### [Exercise aim]
Reproduce the whole listing that follows, exactly as it stands.

### [The data]
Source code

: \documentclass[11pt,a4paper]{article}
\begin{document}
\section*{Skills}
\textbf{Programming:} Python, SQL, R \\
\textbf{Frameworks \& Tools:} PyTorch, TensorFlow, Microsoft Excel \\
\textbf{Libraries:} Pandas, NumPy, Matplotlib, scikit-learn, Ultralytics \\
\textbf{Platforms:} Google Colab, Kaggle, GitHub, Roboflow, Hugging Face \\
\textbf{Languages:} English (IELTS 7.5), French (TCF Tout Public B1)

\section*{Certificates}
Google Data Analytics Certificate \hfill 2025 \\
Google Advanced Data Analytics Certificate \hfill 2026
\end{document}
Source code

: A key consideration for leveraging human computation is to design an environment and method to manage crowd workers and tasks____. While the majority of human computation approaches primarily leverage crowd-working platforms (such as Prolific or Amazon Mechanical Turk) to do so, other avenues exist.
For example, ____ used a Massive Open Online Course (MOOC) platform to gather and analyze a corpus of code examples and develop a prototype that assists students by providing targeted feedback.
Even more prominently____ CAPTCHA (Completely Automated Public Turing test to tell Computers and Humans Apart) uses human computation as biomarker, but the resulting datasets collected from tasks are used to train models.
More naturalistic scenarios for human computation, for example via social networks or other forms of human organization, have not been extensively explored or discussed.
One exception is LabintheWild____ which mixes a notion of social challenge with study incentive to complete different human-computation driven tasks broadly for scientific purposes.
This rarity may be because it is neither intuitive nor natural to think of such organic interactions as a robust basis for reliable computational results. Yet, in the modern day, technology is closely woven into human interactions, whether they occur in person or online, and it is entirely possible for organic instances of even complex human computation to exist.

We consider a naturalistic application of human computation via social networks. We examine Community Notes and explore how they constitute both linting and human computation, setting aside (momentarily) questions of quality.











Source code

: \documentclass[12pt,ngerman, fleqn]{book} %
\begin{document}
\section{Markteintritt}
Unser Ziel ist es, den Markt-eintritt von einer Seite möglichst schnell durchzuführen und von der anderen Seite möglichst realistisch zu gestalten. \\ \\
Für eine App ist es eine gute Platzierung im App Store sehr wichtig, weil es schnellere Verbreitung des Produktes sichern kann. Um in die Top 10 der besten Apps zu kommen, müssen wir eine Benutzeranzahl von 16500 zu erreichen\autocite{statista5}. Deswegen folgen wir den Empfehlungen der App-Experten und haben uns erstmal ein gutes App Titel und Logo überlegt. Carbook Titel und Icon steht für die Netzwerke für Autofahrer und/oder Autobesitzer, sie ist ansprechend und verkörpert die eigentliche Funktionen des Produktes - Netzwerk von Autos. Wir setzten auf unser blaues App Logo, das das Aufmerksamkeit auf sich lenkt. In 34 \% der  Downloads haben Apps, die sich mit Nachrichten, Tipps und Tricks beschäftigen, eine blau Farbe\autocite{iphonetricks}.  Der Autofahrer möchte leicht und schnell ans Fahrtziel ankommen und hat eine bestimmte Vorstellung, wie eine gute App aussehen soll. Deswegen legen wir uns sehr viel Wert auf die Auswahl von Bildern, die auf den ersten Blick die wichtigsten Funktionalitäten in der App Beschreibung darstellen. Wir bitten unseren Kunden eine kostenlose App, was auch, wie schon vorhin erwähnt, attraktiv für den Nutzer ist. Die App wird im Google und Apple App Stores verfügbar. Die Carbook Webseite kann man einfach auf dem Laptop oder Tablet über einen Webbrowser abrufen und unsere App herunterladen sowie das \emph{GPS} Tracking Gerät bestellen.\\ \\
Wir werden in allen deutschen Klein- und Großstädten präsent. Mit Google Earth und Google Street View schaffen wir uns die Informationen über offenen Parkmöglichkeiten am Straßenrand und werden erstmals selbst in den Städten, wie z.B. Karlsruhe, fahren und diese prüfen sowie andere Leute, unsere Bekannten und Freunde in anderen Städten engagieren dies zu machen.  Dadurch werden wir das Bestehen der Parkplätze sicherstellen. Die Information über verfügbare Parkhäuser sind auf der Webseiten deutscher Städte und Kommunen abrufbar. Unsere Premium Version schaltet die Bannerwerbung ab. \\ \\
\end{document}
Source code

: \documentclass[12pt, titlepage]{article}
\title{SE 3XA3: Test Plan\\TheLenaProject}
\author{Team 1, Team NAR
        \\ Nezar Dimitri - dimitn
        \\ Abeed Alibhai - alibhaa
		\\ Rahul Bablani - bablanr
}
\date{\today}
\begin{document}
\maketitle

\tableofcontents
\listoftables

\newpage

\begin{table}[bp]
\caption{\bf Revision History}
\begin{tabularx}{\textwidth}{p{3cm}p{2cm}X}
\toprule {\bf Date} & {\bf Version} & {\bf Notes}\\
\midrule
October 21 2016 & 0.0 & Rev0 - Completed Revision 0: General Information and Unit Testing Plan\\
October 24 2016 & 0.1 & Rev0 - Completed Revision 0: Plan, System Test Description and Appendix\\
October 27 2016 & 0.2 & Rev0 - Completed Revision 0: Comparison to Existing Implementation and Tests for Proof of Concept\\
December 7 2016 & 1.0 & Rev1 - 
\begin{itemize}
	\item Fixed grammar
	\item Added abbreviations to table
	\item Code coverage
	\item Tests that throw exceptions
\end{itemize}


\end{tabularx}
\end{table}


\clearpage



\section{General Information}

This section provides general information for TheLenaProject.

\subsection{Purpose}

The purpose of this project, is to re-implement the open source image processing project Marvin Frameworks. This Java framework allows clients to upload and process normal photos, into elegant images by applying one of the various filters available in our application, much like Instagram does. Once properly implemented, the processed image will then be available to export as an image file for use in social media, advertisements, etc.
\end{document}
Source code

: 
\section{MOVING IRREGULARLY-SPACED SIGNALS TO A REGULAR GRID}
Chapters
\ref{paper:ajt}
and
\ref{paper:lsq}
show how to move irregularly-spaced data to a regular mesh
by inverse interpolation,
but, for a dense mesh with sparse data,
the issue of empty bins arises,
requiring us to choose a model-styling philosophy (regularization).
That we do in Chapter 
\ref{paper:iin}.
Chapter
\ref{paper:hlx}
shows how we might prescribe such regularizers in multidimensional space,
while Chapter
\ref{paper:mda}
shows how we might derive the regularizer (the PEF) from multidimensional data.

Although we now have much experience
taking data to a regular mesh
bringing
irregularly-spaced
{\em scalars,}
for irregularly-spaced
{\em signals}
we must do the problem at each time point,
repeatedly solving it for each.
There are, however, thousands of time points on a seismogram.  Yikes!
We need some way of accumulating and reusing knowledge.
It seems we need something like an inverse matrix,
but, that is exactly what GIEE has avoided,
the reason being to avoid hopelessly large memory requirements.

### [Task result]
Source code

: \documentclass[11pt,a4paper]{article}
\begin{document}
\section*{Skills}
\textbf{Programming:} Python, SQL, R \\
\textbf{Frameworks \& Tools:} PyTorch, TensorFlow, Microsoft Excel \\
\textbf{Libraries:} Pandas, NumPy, Matplotlib, scikit-learn, Ultralytics \\
\textbf{Platforms:} Google Colab, Kaggle, GitHub, Roboflow, Hugging Face \\
\textbf{Languages:} English (IELTS 7.5), French (TCF Tout Public B1)

\section*{Certificates}
Google Data Analytics Certificate \hfill 2025 \\
Google Advanced Data Analytics Certificate \hfill 2026
\end{document}
Source code

: A key consideration for leveraging human computation is to design an environment and method to manage crowd workers and tasks____. While the majority of human computation approaches primarily leverage crowd-working platforms (such as Prolific or Amazon Mechanical Turk) to do so, other avenues exist.
For example, ____ used a Massive Open Online Course (MOOC) platform to gather and analyze a corpus of code examples and develop a prototype that assists students by providing targeted feedback.
Even more prominently____ CAPTCHA (Completely Automated Public Turing test to tell Computers and Humans Apart) uses human computation as biomarker, but the resulting datasets collected from tasks are used to train models.
More naturalistic scenarios for human computation, for example via social networks or other forms of human organization, have not been extensively explored or discussed.
One exception is LabintheWild____ which mixes a notion of social challenge with study incentive to complete different human-computation driven tasks broadly for scientific purposes.
This rarity may be because it is neither intuitive nor natural to think of such organic interactions as a robust basis for reliable computational results. Yet, in the modern day, technology is closely woven into human interactions, whether they occur in person or online, and it is entirely possible for organic instances of even complex human computation to exist.

We consider a naturalistic application of human computation via social networks. We examine Community Notes and explore how they constitute both linting and human computation, setting aside (momentarily) questions of quality.











Source code

: \documentclass[12pt,ngerman, fleqn]{book} %
\begin{document}
\section{Markteintritt}
Unser Ziel ist es, den Markt-eintritt von einer Seite möglichst schnell durchzuführen und von der anderen Seite möglichst realistisch zu gestalten. \\ \\
Für eine App ist es eine gute Platzierung im App Store sehr wichtig, weil es schnellere Verbreitung des Produktes sichern kann. Um in die Top 10 der besten Apps zu kommen, müssen wir eine Benutzeranzahl von 16500 zu erreichen\autocite{statista5}. Deswegen folgen wir den Empfehlungen der App-Experten und haben uns erstmal ein gutes App Titel und Logo überlegt. Carbook Titel und Icon steht für die Netzwerke für Autofahrer und/oder Autobesitzer, sie ist ansprechend und verkörpert die eigentliche Funktionen des Produktes - Netzwerk von Autos. Wir setzten auf unser blaues App Logo, das das Aufmerksamkeit auf sich lenkt. In 34 \% der  Downloads haben Apps, die sich mit Nachrichten, Tipps und Tricks beschäftigen, eine blau Farbe\autocite{iphonetricks}.  Der Autofahrer möchte leicht und schnell ans Fahrtziel ankommen und hat eine bestimmte Vorstellung, wie eine gute App aussehen soll. Deswegen legen wir uns sehr viel Wert auf die Auswahl von Bildern, die auf den ersten Blick die wichtigsten Funktionalitäten in der App Beschreibung darstellen. Wir bitten unseren Kunden eine kostenlose App, was auch, wie schon vorhin erwähnt, attraktiv für den Nutzer ist. Die App wird im Google und Apple App Stores verfügbar. Die Carbook Webseite kann man einfach auf dem Laptop oder Tablet über einen Webbrowser abrufen und unsere App herunterladen sowie das \emph{GPS} Tracking Gerät bestellen.\\ \\
Wir werden in allen deutschen Klein- und Großstädten präsent. Mit Google Earth und Google Street View schaffen wir uns die Informationen über offenen Parkmöglichkeiten am Straßenrand und werden erstmals selbst in den Städten, wie z.B. Karlsruhe, fahren und diese prüfen sowie andere Leute, unsere Bekannten und Freunde in anderen Städten engagieren dies zu machen.  Dadurch werden wir das Bestehen der Parkplätze sicherstellen. Die Information über verfügbare Parkhäuser sind auf der Webseiten deutscher Städte und Kommunen abrufbar. Unsere Premium Version schaltet die Bannerwerbung ab. \\ \\
\end{document}
Source code

: \documentclass[12pt, titlepage]{article}
\title{SE 3XA3: Test Plan\\TheLenaProject}
\author{Team 1, Team NAR
        \\ Nezar Dimitri - dimitn
        \\ Abeed Alibhai - alibhaa
		\\ Rahul Bablani - bablanr
}
\date{\today}
\begin{document}
\maketitle

\tableofcontents
\listoftables

\newpage

\begin{table}[bp]
\caption{\bf Revision History}
\begin{tabularx}{\textwidth}{p{3cm}p{2cm}X}
\toprule {\bf Date} & {\bf Version} & {\bf Notes}\\
\midrule
October 21 2016 & 0.0 & Rev0 - Completed Revision 0: General Information and Unit Testing Plan\\
October 24 2016 & 0.1 & Rev0 - Completed Revision 0: Plan, System Test Description and Appendix\\
October 27 2016 & 0.2 & Rev0 - Completed Revision 0: Comparison to Existing Implementation and Tests for Proof of Concept\\
December 7 2016 & 1.0 & Rev1 - 
\begin{itemize}
	\item Fixed grammar
	\item Added abbreviations to table
	\item Code coverage
	\item Tests that throw exceptions
\end{itemize}


\end{tabularx}
\end{table}


\clearpage



\section{General Information}

This section provides general information for TheLenaProject.

\subsection{Purpose}

The purpose of this project, is to re-implement the open source image processing project Marvin Frameworks. This Java framework allows clients to upload and process normal photos, into elegant images by applying one of the various filters available in our application, much like Instagram does. Once properly implemented, the processed image will then be available to export as an image file for use in social media, advertisements, etc.
\end{document}
Source code

: 
\section{MOVING IRREGULARLY-SPACED SIGNALS TO A REGULAR GRID}
Chapters
\ref{paper:ajt}
and
\ref{paper:lsq}
show how to move irregularly-spaced data to a regular mesh
by inverse interpolation,
but, for a dense mesh with sparse data,
the issue of empty bins arises,
requiring us to choose a model-styling philosophy (regularization).
That we do in Chapter 
\ref{paper:iin}.
Chapter
\ref{paper:hlx}
shows how we might prescribe such regularizers in multidimensional space,
while Chapter
\ref{paper:mda}
shows how we might derive the regularizer (the PEF) from multidimensional data.

Although we now have much experience
taking data to a regular mesh
bringing
irregularly-spaced
{\em scalars,}
for irregularly-spaced
{\em signals}
we must do the problem at each time point,
repeatedly solving it for each.
There are, however, thousands of time points on a seismogram.  Yikes!
We need some way of accumulating and reusing knowledge.
It seems we need something like an inverse matrix,
but, that is exactly what GIEE has avoided,
the reason being to avoid hopelessly large memory requirements.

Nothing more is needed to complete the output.